THE START OF a new police strategy in Baltimore County -- hitting criminal "hot spots" with specially trained officers -- deserves community support and consideration by other police forces.

Every week, county police will determine which neighborhoods need extra patrols, then send in squads called "Community Action Teams."

The idea is not to arrest every petty miscreant; that would unduly tax courts, jails and police. CAT squads will work to reduce drunkenness, loitering and nuisances by interacting in some way with offenders -- through arrests, issuance of citations or simply by increased presence. But police are most interested in serious criminals, such as the armed robbers striking shops on Reisterstown Road or drug dealers who are destroying Essex neighborhoods.

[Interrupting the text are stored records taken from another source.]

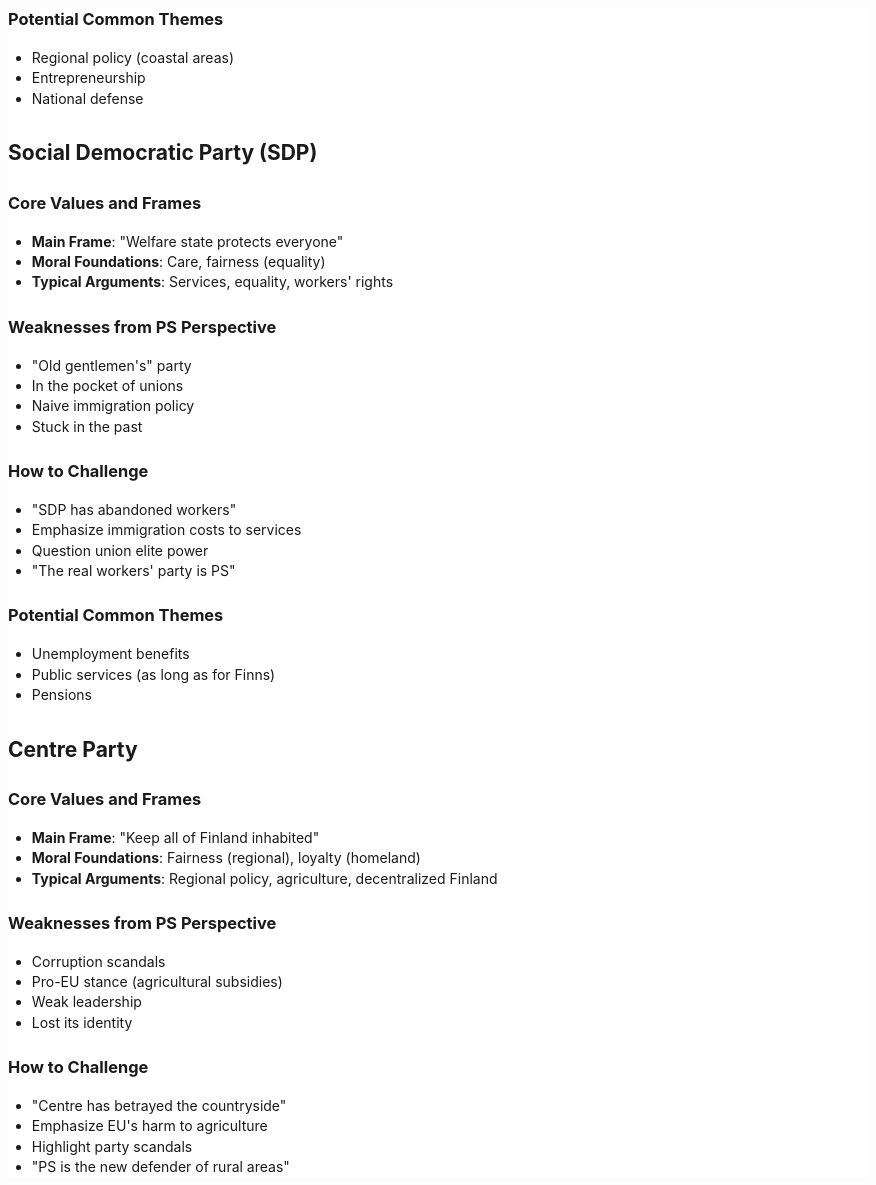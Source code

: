 ### Potential Common Themes
- Regional policy (coastal areas)
- Entrepreneurship
- National defense

## Social Democratic Party (SDP)

### Core Values and Frames
- **Main Frame**: "Welfare state protects everyone"
- **Moral Foundations**: Care, fairness (equality)
- **Typical Arguments**: Services, equality, workers' rights

### Weaknesses from PS Perspective
- "Old gentlemen's" party
- In the pocket of unions
- Naive immigration policy
- Stuck in the past

### How to Challenge
- "SDP has abandoned workers"
- Emphasize immigration costs to services
- Question union elite power
- "The real workers' party is PS"

### Potential Common Themes
- Unemployment benefits
- Public services (as long as for Finns)
- Pensions

## Centre Party

### Core Values and Frames
- **Main Frame**: "Keep all of Finland inhabited"
- **Moral Foundations**: Fairness (regional), loyalty (homeland)
- **Typical Arguments**: Regional policy, agriculture, decentralized Finland

### Weaknesses from PS Perspective
- Corruption scandals
- Pro-EU stance (agricultural subsidies)
- Weak leadership
- Lost its identity

### How to Challenge
- "Centre has betrayed the countryside"
- Emphasize EU's harm to agriculture
- Highlight party scandals
- "PS is the new defender of rural areas"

Sending extra police to hot spots seems a matter of common sense. Nonetheless, some criminologists and others have BTC questioned the effectiveness. The usual criticism is that it merely forces troublemakers elsewhere; once the officers leave, the troublemakers return.

However, studies show that hot spot patrolling works. University of Maryland criminologist Lawrence W. Sherman concluded that "substantial increases in police patrol presence can indeed cause modest reductions in crime and more impressive reductions in disorder within high crime locations." He cited experiments in Minneapolis where doubling patrols in hot spots caused 6 to 13 percent fewer crime calls; nuisance problems were cut in half.

A similar program by the state police, Operation People, has helped crime-ridden neighborhoods in Annapolis and Prince George's County. In Annapolis, some complained that crime resumed when police left, but Operation People was never meant as a permanent solution. It is temporary relief until citizens and officials can plan long-lasting strategies.

Gov. Parris N. Glendening wants to expand Operation People, but the money may be better used for hot-spot patrolling by local departments. Operation People works great as a tool to give beleaguered communities time to catch their breath. But state police can only stay so long. Local departments can stay as long as necessary, returning if trouble does and following wherever it goes.